Green groups concur.
“This is a unique opportunity to show political will and face up to global warming,” said Kim Carstensen, head of the World Wildlife Fund’s global climate initiative.
“Without new, powerful political impetus at the meetings in September, the climate negotiations could be doomed,” she said.
The major stumbling blocks are emissions and money.
Poor and emerging economies say the US, Japan and the EU are historically responsible for today’s global warming.
Rich countries acknowledge that charge but say the problem of climate change will only be resolved if China, India and Brazil — the big polluters of tomorrow — take on firm, if lesser, commitments too.
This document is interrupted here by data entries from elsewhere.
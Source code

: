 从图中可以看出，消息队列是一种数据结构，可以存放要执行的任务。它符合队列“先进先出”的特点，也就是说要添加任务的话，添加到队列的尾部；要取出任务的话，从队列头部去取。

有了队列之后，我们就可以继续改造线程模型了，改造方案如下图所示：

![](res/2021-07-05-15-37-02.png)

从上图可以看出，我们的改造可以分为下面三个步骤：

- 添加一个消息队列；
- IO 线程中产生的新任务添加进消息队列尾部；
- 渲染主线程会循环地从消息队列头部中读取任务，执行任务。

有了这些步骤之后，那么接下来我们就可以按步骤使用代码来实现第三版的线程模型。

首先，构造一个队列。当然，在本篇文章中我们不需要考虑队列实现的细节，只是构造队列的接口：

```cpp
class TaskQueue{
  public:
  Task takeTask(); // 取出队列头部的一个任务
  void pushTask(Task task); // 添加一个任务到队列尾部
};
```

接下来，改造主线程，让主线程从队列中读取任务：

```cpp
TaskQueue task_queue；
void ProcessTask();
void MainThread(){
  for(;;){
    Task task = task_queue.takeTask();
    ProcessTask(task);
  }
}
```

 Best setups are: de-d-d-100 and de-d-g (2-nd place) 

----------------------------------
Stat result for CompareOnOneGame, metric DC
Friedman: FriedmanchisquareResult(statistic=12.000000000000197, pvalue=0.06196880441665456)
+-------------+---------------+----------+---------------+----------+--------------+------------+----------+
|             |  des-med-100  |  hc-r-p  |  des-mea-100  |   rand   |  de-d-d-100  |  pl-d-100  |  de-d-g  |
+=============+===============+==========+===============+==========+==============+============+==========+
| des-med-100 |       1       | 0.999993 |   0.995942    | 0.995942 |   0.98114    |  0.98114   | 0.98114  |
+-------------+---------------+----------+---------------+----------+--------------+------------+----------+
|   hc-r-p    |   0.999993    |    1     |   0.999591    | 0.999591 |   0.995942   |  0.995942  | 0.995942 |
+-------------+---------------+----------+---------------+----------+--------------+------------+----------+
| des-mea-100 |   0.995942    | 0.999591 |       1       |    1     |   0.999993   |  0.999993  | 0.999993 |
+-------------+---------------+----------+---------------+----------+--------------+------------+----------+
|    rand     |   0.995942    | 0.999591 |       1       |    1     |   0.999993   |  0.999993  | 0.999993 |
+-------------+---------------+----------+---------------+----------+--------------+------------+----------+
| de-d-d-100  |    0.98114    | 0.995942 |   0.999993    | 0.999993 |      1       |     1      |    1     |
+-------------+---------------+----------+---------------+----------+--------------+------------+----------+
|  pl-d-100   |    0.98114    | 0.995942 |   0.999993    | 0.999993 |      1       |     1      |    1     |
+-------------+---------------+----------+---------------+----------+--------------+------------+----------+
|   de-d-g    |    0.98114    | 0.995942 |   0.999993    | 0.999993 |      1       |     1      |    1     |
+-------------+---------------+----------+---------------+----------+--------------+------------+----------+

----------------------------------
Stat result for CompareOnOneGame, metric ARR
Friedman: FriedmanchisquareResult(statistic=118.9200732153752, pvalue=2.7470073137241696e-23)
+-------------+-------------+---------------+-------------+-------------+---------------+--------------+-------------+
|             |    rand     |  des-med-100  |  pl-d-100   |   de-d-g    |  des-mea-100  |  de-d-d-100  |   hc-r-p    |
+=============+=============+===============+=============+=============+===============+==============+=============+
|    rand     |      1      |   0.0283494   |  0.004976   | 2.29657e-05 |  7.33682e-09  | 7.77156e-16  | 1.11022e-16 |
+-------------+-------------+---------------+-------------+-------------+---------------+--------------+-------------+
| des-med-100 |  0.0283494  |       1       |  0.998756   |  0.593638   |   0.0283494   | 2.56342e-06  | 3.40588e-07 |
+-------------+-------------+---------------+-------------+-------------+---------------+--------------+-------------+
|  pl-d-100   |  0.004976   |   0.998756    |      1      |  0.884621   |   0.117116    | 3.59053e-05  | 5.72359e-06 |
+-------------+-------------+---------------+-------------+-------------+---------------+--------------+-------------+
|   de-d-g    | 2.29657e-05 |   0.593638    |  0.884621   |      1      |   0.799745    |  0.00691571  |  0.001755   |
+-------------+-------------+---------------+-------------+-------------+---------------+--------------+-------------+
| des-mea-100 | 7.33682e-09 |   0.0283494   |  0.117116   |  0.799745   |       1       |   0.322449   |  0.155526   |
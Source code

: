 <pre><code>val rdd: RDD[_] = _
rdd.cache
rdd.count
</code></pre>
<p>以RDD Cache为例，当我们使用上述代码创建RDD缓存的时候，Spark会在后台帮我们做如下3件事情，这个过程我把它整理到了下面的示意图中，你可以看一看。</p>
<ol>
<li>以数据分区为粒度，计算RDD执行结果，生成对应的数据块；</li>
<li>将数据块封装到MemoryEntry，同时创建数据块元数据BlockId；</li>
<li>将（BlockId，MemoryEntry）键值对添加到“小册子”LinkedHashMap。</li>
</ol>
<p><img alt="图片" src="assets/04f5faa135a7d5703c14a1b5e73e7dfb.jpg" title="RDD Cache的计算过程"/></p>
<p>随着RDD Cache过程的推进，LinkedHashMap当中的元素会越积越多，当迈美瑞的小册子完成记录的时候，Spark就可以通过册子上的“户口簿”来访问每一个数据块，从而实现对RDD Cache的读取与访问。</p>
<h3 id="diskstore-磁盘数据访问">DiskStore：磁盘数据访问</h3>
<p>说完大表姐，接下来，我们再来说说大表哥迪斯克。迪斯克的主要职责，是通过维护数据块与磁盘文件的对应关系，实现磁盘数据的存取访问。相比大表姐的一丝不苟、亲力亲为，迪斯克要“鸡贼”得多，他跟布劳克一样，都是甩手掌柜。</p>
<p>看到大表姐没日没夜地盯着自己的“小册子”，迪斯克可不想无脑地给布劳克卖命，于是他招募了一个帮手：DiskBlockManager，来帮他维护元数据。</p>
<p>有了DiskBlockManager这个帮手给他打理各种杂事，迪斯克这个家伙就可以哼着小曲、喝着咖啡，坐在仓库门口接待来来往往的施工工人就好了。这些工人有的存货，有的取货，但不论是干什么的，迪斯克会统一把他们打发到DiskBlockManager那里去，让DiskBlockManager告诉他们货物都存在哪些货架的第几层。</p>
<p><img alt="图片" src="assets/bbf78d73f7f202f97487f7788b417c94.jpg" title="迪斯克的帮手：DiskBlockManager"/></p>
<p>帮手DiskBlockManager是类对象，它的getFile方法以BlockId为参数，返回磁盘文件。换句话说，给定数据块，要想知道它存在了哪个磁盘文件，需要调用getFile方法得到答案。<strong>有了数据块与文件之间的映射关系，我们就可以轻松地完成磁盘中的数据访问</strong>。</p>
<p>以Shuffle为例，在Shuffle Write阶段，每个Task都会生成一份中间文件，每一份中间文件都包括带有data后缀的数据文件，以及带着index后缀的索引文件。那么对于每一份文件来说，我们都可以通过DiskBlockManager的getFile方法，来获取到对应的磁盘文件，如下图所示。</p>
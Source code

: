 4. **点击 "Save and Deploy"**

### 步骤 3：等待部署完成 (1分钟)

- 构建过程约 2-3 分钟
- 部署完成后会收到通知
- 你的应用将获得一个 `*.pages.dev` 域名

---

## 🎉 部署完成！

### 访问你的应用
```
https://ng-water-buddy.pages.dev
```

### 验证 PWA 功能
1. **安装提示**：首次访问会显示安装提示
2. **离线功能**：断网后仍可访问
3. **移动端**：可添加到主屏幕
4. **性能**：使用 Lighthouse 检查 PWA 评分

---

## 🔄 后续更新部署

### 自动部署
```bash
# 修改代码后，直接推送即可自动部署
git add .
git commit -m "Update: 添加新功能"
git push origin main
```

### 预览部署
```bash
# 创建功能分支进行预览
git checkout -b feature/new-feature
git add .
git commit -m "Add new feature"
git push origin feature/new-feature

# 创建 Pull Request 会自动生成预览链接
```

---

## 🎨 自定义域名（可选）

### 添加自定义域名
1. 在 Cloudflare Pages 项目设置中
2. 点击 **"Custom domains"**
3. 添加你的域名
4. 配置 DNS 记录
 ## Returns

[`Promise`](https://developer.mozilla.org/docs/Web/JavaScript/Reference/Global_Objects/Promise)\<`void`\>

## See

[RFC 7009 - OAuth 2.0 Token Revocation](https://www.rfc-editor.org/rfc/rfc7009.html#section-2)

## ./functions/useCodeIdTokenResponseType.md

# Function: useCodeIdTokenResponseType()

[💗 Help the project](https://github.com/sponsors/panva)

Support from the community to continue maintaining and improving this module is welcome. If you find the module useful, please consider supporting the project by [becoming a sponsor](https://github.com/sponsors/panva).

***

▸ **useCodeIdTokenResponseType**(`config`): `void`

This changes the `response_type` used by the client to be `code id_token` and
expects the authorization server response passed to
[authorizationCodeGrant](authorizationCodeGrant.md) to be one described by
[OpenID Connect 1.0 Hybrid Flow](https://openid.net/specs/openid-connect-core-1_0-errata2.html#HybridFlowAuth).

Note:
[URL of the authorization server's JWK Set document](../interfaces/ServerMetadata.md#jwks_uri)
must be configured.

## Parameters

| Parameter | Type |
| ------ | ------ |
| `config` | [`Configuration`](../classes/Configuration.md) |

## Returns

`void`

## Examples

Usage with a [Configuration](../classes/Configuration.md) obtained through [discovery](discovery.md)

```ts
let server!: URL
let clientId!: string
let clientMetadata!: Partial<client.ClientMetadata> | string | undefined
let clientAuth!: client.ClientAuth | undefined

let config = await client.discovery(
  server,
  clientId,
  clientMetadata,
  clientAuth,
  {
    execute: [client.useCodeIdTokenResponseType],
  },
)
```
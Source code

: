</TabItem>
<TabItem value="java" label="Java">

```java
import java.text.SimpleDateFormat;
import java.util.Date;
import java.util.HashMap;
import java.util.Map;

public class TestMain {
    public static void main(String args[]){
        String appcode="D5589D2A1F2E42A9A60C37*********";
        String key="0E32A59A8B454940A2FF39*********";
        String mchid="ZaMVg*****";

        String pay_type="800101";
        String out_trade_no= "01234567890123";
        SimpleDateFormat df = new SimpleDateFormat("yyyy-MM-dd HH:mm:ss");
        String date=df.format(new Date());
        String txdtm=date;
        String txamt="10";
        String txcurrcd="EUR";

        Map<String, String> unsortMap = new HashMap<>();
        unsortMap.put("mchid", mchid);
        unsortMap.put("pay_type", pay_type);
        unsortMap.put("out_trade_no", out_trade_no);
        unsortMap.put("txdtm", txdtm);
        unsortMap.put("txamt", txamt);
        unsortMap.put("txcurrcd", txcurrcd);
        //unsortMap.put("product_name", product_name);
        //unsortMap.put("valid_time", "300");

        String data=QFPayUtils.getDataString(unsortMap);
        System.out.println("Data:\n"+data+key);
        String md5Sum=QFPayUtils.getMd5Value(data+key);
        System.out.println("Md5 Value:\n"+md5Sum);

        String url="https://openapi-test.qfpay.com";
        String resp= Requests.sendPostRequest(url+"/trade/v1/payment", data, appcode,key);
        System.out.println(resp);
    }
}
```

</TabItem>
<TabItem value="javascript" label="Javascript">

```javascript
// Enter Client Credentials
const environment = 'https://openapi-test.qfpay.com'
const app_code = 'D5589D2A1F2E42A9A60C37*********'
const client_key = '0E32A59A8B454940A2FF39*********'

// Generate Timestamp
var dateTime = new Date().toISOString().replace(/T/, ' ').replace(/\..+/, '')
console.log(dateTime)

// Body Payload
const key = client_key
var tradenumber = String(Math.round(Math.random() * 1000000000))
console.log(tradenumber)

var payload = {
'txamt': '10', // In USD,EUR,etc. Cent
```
Concretely, developing countries are demanding that wealthy ones commit to cutting carbon pollution by least 40 percent before 2020. An 80-strong bloc of small island states and the world’s least developed countries have set the bar even higher, at 45 percent.
That is a far cry from the offers of the table, even from the EU, which has unilaterally vowed to slash emissions by 20 percent by 2020 compared with 1990 levels.
The US’ 2020 targets remain modest by comparison: legislation wending its way through Congress would trim carbon dioxide output by about four percent off the same 1990 benchmark.
The one silver lining is Japan, whose incoming government has leapfrogged to the head of the club of rich countries by offering to cut pollution by 25 percent, if others follow suit.
A UN panel of climate scientists have said developed countries must cut emissions by 25 percent to 40 percent by 2020, and by at least 80 percent by 2050, to prevent global temperatures from rising more than 2°C over pre-industrial levels. On finance, the gap is even larger. The UNFramework Convention on Climate Change (UNFCCC) calculates that, by 2020, the cost of mitigating and adapting to climate change will soar to US$200 billion and US$100 billion per year. Some estimates are even higher.
But even the modest down payment called for by the UNFCCC of US$10 billion has caused wealthy countries — coping with stalled economies and concerned about the money will be managed — to balk.
Much of the focus will be on the top two emitters of carbon dioxide, the US and China, whose leaders are expected to stake out their positions at the special UN summit.
“The crucial question is this,” Kerry said. “Can we forge a partnership that can act boldly enough to prevent a climate catastrophe?”